- **Aim of the task**
Down to the last line, retype the records below exactly and skip the pictures.

- **Task data**
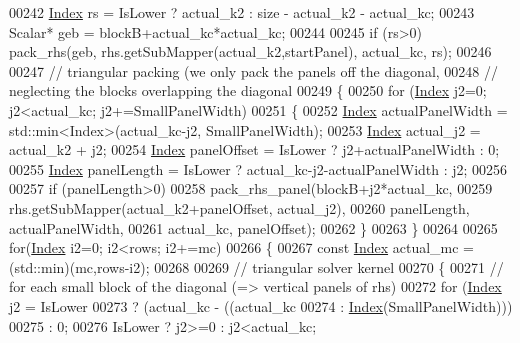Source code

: \begin{DoxyCode}
00242       \hyperlink{namespace_eigen_a62e77e0933482dafde8fe197d9a2cfde}{Index} rs = IsLower ? actual\_k2 : size - actual\_k2 - actual\_kc;
00243       Scalar* geb = blockB+actual\_kc*actual\_kc;
00244 
00245       \textcolor{keywordflow}{if} (rs>0) pack\_rhs(geb, rhs.getSubMapper(actual\_k2,startPanel), actual\_kc, rs);
00246 
00247       \textcolor{comment}{// triangular packing (we only pack the panels off the diagonal,}
00248       \textcolor{comment}{// neglecting the blocks overlapping the diagonal}
00249       \{
00250         \textcolor{keywordflow}{for} (\hyperlink{namespace_eigen_a62e77e0933482dafde8fe197d9a2cfde}{Index} j2=0; j2<actual\_kc; j2+=SmallPanelWidth)
00251         \{
00252           \hyperlink{namespace_eigen_a62e77e0933482dafde8fe197d9a2cfde}{Index} actualPanelWidth = std::min<Index>(actual\_kc-j2, SmallPanelWidth);
00253           \hyperlink{namespace_eigen_a62e77e0933482dafde8fe197d9a2cfde}{Index} actual\_j2 = actual\_k2 + j2;
00254           \hyperlink{namespace_eigen_a62e77e0933482dafde8fe197d9a2cfde}{Index} panelOffset = IsLower ? j2+actualPanelWidth : 0;
00255           \hyperlink{namespace_eigen_a62e77e0933482dafde8fe197d9a2cfde}{Index} panelLength = IsLower ? actual\_kc-j2-actualPanelWidth : j2;
00256 
00257           \textcolor{keywordflow}{if} (panelLength>0)
00258           pack\_rhs\_panel(blockB+j2*actual\_kc,
00259                          rhs.getSubMapper(actual\_k2+panelOffset, actual\_j2),
00260                          panelLength, actualPanelWidth,
00261                          actual\_kc, panelOffset);
00262         \}
00263       \}
00264 
00265       \textcolor{keywordflow}{for}(\hyperlink{namespace_eigen_a62e77e0933482dafde8fe197d9a2cfde}{Index} i2=0; i2<rows; i2+=mc)
00266       \{
00267         \textcolor{keyword}{const} \hyperlink{namespace_eigen_a62e77e0933482dafde8fe197d9a2cfde}{Index} actual\_mc = (std::min)(mc,rows-i2);
00268 
00269         \textcolor{comment}{// triangular solver kernel}
00270         \{
00271           \textcolor{comment}{// for each small block of the diagonal (=> vertical panels of rhs)}
00272           \textcolor{keywordflow}{for} (\hyperlink{namespace_eigen_a62e77e0933482dafde8fe197d9a2cfde}{Index} j2 = IsLower
00273                       ? (actual\_kc - ((actual\_kc%
00274                                                                   : \hyperlink{namespace_eigen_a62e77e0933482dafde8fe197d9a2cfde}{Index}(SmallPanelWidth)))
00275                       : 0;
00276                IsLower ? j2>=0 : j2<actual\_kc;

\end{DoxyCode}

- **Result of the task**
Source code

: \begin{DoxyCode}
00242       \hyperlink{namespace_eigen_a62e77e0933482dafde8fe197d9a2cfde}{Index} rs = IsLower ? actual\_k2 : size - actual\_k2 - actual\_kc;
00243       Scalar* geb = blockB+actual\_kc*actual\_kc;
00244 
00245       \textcolor{keywordflow}{if} (rs>0) pack\_rhs(geb, rhs.getSubMapper(actual\_k2,startPanel), actual\_kc, rs);
00246 
00247       \textcolor{comment}{// triangular packing (we only pack the panels off the diagonal,}
00248       \textcolor{comment}{// neglecting the blocks overlapping the diagonal}
00249       \{
00250         \textcolor{keywordflow}{for} (\hyperlink{namespace_eigen_a62e77e0933482dafde8fe197d9a2cfde}{Index} j2=0; j2<actual\_kc; j2+=SmallPanelWidth)
00251         \{
00252           \hyperlink{namespace_eigen_a62e77e0933482dafde8fe197d9a2cfde}{Index} actualPanelWidth = std::min<Index>(actual\_kc-j2, SmallPanelWidth);
00253           \hyperlink{namespace_eigen_a62e77e0933482dafde8fe197d9a2cfde}{Index} actual\_j2 = actual\_k2 + j2;
00254           \hyperlink{namespace_eigen_a62e77e0933482dafde8fe197d9a2cfde}{Index} panelOffset = IsLower ? j2+actualPanelWidth : 0;
00255           \hyperlink{namespace_eigen_a62e77e0933482dafde8fe197d9a2cfde}{Index} panelLength = IsLower ? actual\_kc-j2-actualPanelWidth : j2;
00256 
00257           \textcolor{keywordflow}{if} (panelLength>0)
00258           pack\_rhs\_panel(blockB+j2*actual\_kc,
00259                          rhs.getSubMapper(actual\_k2+panelOffset, actual\_j2),
00260                          panelLength, actualPanelWidth,
00261                          actual\_kc, panelOffset);
00262         \}
00263       \}
00264 
00265       \textcolor{keywordflow}{for}(\hyperlink{namespace_eigen_a62e77e0933482dafde8fe197d9a2cfde}{Index} i2=0; i2<rows; i2+=mc)
00266       \{
00267         \textcolor{keyword}{const} \hyperlink{namespace_eigen_a62e77e0933482dafde8fe197d9a2cfde}{Index} actual\_mc = (std::min)(mc,rows-i2);
00268 
00269         \textcolor{comment}{// triangular solver kernel}
00270         \{
00271           \textcolor{comment}{// for each small block of the diagonal (=> vertical panels of rhs)}
00272           \textcolor{keywordflow}{for} (\hyperlink{namespace_eigen_a62e77e0933482dafde8fe197d9a2cfde}{Index} j2 = IsLower
00273                       ? (actual\_kc - ((actual\_kc%
00274                                                                   : \hyperlink{namespace_eigen_a62e77e0933482dafde8fe197d9a2cfde}{Index}(SmallPanelWidth)))
00275                       : 0;
00276                IsLower ? j2>=0 : j2<actual\_kc;

\end{DoxyCode}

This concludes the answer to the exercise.